The fiery ocean parted abruptly into two blazing rivers separated by a mole of burning ice. Across the mouth of each river was a gantry sign. One said:
GREEN CHANNEL
Nothing to abandon
and the other:
RED CHANNEL
Abandon hope here
‘Customs,' Len muttered. ‘We haven't got time for all this.'
He hauled back on the joystick, lifting the machine well clear of both gantries. ‘Now which way?' he demanded.
‘I'm trying to make sense of this map,' the robot replied. ‘I reckon our best bet'd be to try and find the ring road. At least that'd keep us clear of the one-way system while you're making up your mind where exactly it is we're heading for.'
Appropriately enough, Hell has some of the most advanced traffic calming systems in existence. Its sleeping policemen (made, needless to say, with the real thing) have to be gone over at incredibly high speeds to be believed; and if your suspension's still functional after that, you've got the sleeping lawyers, politicians and tax inspectors to look forward to. Most visitors, in fact, leave their vehicles at the Park and Ride and take the metro, which is rather more salubrious than most human cities' underground railway systems and smells considerably better.

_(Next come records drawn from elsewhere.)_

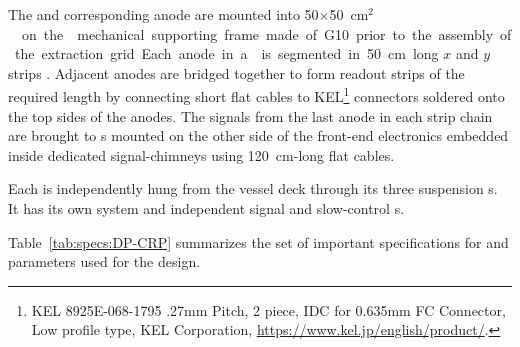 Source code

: The  and corresponding anode are mounted into 
\num{50}$\times$\SI{50}{cm$^2$}  
 on the  mechanical supporting frame made of G10 prior to the assembly of the extraction grid. Each anode in a  is segmented in \SI{50}{cm} long $x$ and $y$ strips . Adjacent  anodes are bridged together to form readout strips of the required length by connecting short flat cables to KEL\footnote{KEL 8925E-068-1795 .27mm Pitch, 2 piece, IDC for 0.635mm FC Connector, Low profile type, KEL Corporation\texttrademark{}, \url{https://www.kel.jp/english/product/}.} connectors soldered onto the top sides of the anodes. The signals from the last anode in each  strip chain are brought to \fdth{}s mounted on the other side of the front-end electronics embedded inside dedicated signal-\fdth chimneys using \SI{120}{cm}-long flat cables.

Each  is independently hung from the vessel deck through its three suspension \fdth{}s. It has its own  system and  independent signal and slow-control \fdth{}s.

Table~\ref{tab:specs:DP-CRP} summarizes the set of important specifications for \dpmod and parameters used for the  design. 



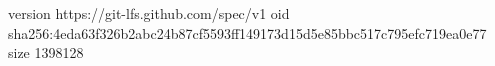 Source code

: version https://git-lfs.github.com/spec/v1
oid sha256:4eda63f326b2abc24b87cf5593ff149173d15d5e85bbc517c795efc719ea0e77
size 1398128
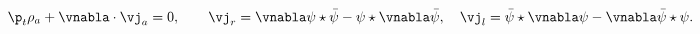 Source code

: \begin{equation}
\p_{t}\rho_{a}+\vnabla\cdot\vj_{a}=0,
\qquad
\vj_{r}=\vnabla\psi\star\bar{\psi}-
\psi\star\vnabla\bar{\psi},
\quad
\vj_{l}=
\bar{\psi}\star\vnabla\psi
-\vnabla\bar{\psi}\star\psi.
\label{current}
\end{equation}

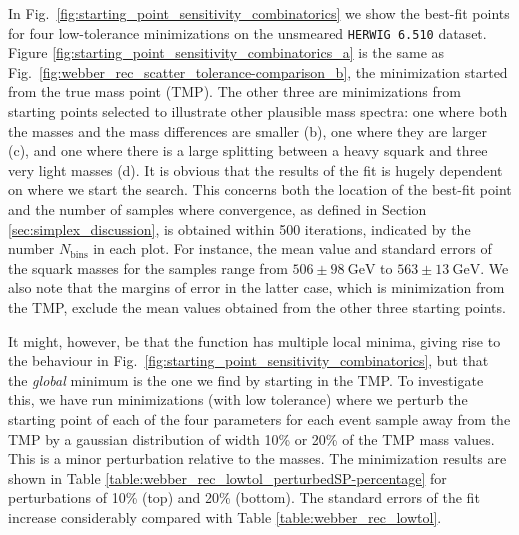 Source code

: \documentclass[twoside,english]{uiofysmaster}
\begin{document}
In Fig.\ \ref{fig:starting_point_sensitivity_combinatorics} we show the best-fit points for four low-tolerance minimizations on the unsmeared {\tt HERWIG 6.510} dataset. Figure \ref{fig:starting_point_sensitivity_combinatorics_a} is the same as Fig.\ \ref{fig:webber_rec_scatter_tolerance-comparison_b}, the minimization started from the true mass point (TMP). The other three are minimizations from starting points selected to illustrate other plausible mass spectra: one where both the masses and the mass differences are smaller (b), one where they are larger (c), and one where there is a large splitting between a heavy squark and three very light masses (d). It is obvious that the results of the fit is hugely dependent on where we start the search. This concerns both the location of the best-fit point and the number of samples where convergence, as defined in Section \ref{sec:simplex_discussion}, is obtained within 500 iterations, indicated by the number $N_\mathrm{bins}$ in each plot. For instance, the mean value and standard errors of the squark masses for the samples range from $506 \pm 98~\mathrm{GeV}$ to $563 \pm 13~\mathrm{GeV}$. We also note that the margins of error in the latter case, which is minimization from the TMP, exclude the mean values obtained from the other three starting points.

It might, however, be that the function has multiple local minima, giving rise to the behaviour in Fig.\ \ref{fig:starting_point_sensitivity_combinatorics}, but that the {\it global} minimum is the one we find by starting in the TMP. To investigate this, we have run minimizations (with low tolerance) where we perturb the starting point of each of the four parameters for each event sample away from the TMP by a gaussian distribution of width 10\% or 20\% of the TMP mass values. This is a minor perturbation relative to the masses. The minimization results are shown in Table \ref{table:webber_rec_lowtol_perturbedSP-percentage} for perturbations of 10\% (top) and 20\% (bottom). The standard errors of the fit increase considerably compared with Table \ref{table:webber_rec_lowtol}. 
\end{document}
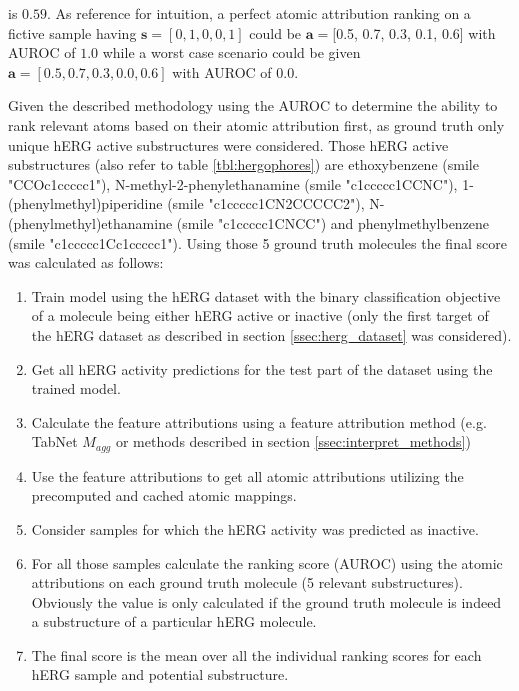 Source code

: \documentclass[../main.tex]{subfiles}
\begin{document}
is $0.59$. 
As reference for intuition, a perfect atomic attribution ranking on a fictive sample having $\mathbf{s} = [0, 1, 0, 0, 1]$ could be $\mathbf{a} = $[0.5, 0.7, 0.3, 0.1, 0.6] with AUROC of $1.0$ while a worst case scenario could be given $\mathbf{a} = [0.5, 0.7, 0.3, 0.0, 0.6]$ with AUROC of $0.0$.
\newline


Given the described methodology using the AUROC to determine the ability to rank relevant atoms based on their atomic attribution first, as ground truth only unique hERG active substructures were considered. Those hERG active substructures (also refer to table \ref{tbl:hergophores}) are ethoxybenzene (smile "CCOc1ccccc1"), N-methyl-2-phenylethanamine (smile "c1ccccc1CCNC"), 1-(phenylmethyl)piperidine (smile "c1ccccc1CN2CCCCC2"), N-(phenylmethyl)ethanamine (smile "c1ccccc1CNCC") and phenylmethylbenzene (smile "c1ccccc1Cc1ccccc1"). Using those 5 ground truth molecules the final score was calculated as follows:

\begin{enumerate}
	\item Train model using the hERG dataset with the binary classification objective of a molecule being either hERG active or inactive (only the first target of the hERG dataset as described in section \ref{ssec:herg_dataset} was considered).
	\item Get all hERG activity predictions for the test part of the dataset using the trained model.
	\item Calculate the feature attributions using a feature attribution method (e.g. TabNet $M_{agg}$ or methods described in section \ref{ssec:interpret_methods})
	\item Use the feature attributions to get all atomic attributions utilizing the precomputed and cached atomic mappings.
	\item Consider samples for which the hERG activity was predicted as inactive. 
	\item For all those samples calculate the ranking score (AUROC) using the atomic attributions on each ground truth molecule (5 relevant substructures). Obviously the value is only calculated if the ground truth molecule is indeed a substructure of a particular hERG molecule.
	\item The final score is the mean over all the individual ranking scores for each hERG sample and potential substructure. 
\end{enumerate}
\end{document}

‘Hunch time,' Len said. ‘This way.'
‘Would this be a good time to point out that there is no free hunch?'
‘Not particularly.'
‘Right you are, then. Follow this for a bit, then when we reach Good Intentions Boulevard, take a left.'
‘Why? I haven't the faintest idea where I'm going in any case.'
‘Why don't we stop and ask somebody?'
‘Because . . .' Len paused and shrugged. ‘All right, then. See if you can find somebody to ask.'
He slackened off the throttle and pushed the stick forwards until they were cruising twenty-five yards or so above the sulphur-crested waves of the incandescent torrent. In the distance, Len could just make out a dark speck. He headed for it.
‘Excuse me.'
The man in the midst of the fire looked up. ‘Hello?' he said.
‘I wonder if you could help me. I'm looking for some very bad people.'
The man scratched his head with the charred stumps of fingers. ‘You sure you've got the right place?' he said.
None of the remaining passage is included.